Stocks making the biggest moves in the premarket: Moderna, DoorDash, Best Buy, Ciena & more

Take a look at some of the biggest movers in the premarket:

Moderna (MRNA) – The drugmaker has begun a study of its Covid-19 vaccine candidate involving adolescents aged 12 to less than 18. Moderna has dosed the first participant in a study expected to enroll 3,000 healthy people. Shares of Moderna was down 1.3% in premarket trading as of 7:35 a.m. ET.

DoorDash (DASH) – The food delivery service’s shares remain on watch today, following a successful Wall Street debut Wednesday. DoorDash shares jumped 85% in their first day of trading, after the initial public offering priced at $102 per share. The shares fell 4% in premarket trading as of 7:35 a.m. ET.

Best Buy (BBY) – The electronics retailer was downgraded to “sell” from “neutral” at Goldman Sachs. Goldman emphasizes the call is based on its predictions for the stock price and not a negative view on the company – it calls Best Buy one of the best run retailers in the U.S. It is downgrading the stock, however, on valuation and potentially difficult comps, among other factors. The shares lost 1.8% in premarket trading as of 7:35 a.m. ET.

Walt Disney (DIS) – Walt Disney will unveil a significant amount of planned movie content today, as well as whether each movie will have exclusive theater runs or go directly to streaming service Disney+, according to The New York Times.

Silver Spike Acquisition (SSPK) – The special purpose acquisition company announced a deal to merge with cannabis review site Weedmaps and take it public. The combination will list on Nasdaq and have a value of about $1.5 billion.

Ciena (CIEN) – The networking systems and services company reported adjusted quarterly earnings of 60 cents per share, 3 cents a share short of forecasts.

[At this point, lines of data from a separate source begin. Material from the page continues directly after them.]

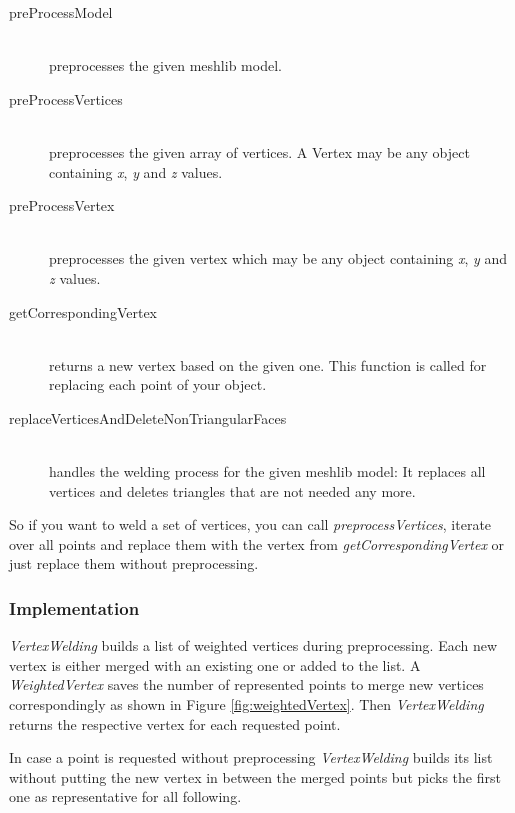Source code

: \documentclass[../ClassicThesis.tex]{subfiles}
\begin{document}
\begin{description}

\item[preProcessModel] \hfill \\
preprocesses the given meshlib model.

\item[preProcessVertices] \hfill \\
preprocesses the given array of vertices. A Vertex may be any object containing \emph{x}, \emph{y} and \emph{z} values.

\item[preProcessVertex] \hfill \\
preprocesses the given vertex which may be any object containing \emph{x}, \emph{y} and \emph{z} values.

\item[getCorrespondingVertex] \hfill \\
returns a new vertex based on the given one. This function is called for replacing each point of your object.

\item[replaceVerticesAndDeleteNonTriangularFaces] \hfill \\
handles the welding process for the given meshlib model: It replaces all vertices and deletes triangles that are not needed any more.

\end{description}

So if you want to weld a set of vertices, you can call \emph{preprocessVertices}, iterate over all points and replace them with the vertex from \emph{getCorrespondingVertex} or just replace them without preprocessing.

\subsubsection{Implementation}


\emph{VertexWelding} builds a list of weighted vertices during preprocessing. Each new vertex is either merged with an existing one or added to the list. A \emph{WeightedVertex} saves the number of represented points to merge new vertices correspondingly as shown in Figure \ref{fig:weightedVertex}. Then \emph{VertexWelding} returns the respective vertex for each requested point. 

In case a point is requested without preprocessing \emph{VertexWelding} builds its list without putting the new vertex in between the merged points but picks the first one as representative for all following.
\end{document}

Revenue topped estimates. Ciena said it expected challenging market conditions to remain in the near term, but expressed confidence in the company’s ability to perform over the long term. The shares lost 4% in premarket trading as of 7:35 a.m. ET.

Facebook (FB) – Facebook remains on watch, after falling yesterday on news of lawsuits filed by the Federal Trade Commission and 48 states. The lawsuits accuse Facebook of engaging in anti-competitive behavior and seek to force the company to sell both Instagram and Whatsapp. The shares fell 1.7% in premarket trading as of 7:35 a.m. ET.

Starbucks (SBUX) – Starbucks said it saw a “significant” 2021 rebound, with the coffee chain predicting earnings growth of at least 20% for fiscal 2022 and long-term adjusted earnings per share rising by 10% to 12%. The shares gained 3% in premarket trading as of 7:35 a.m. ET.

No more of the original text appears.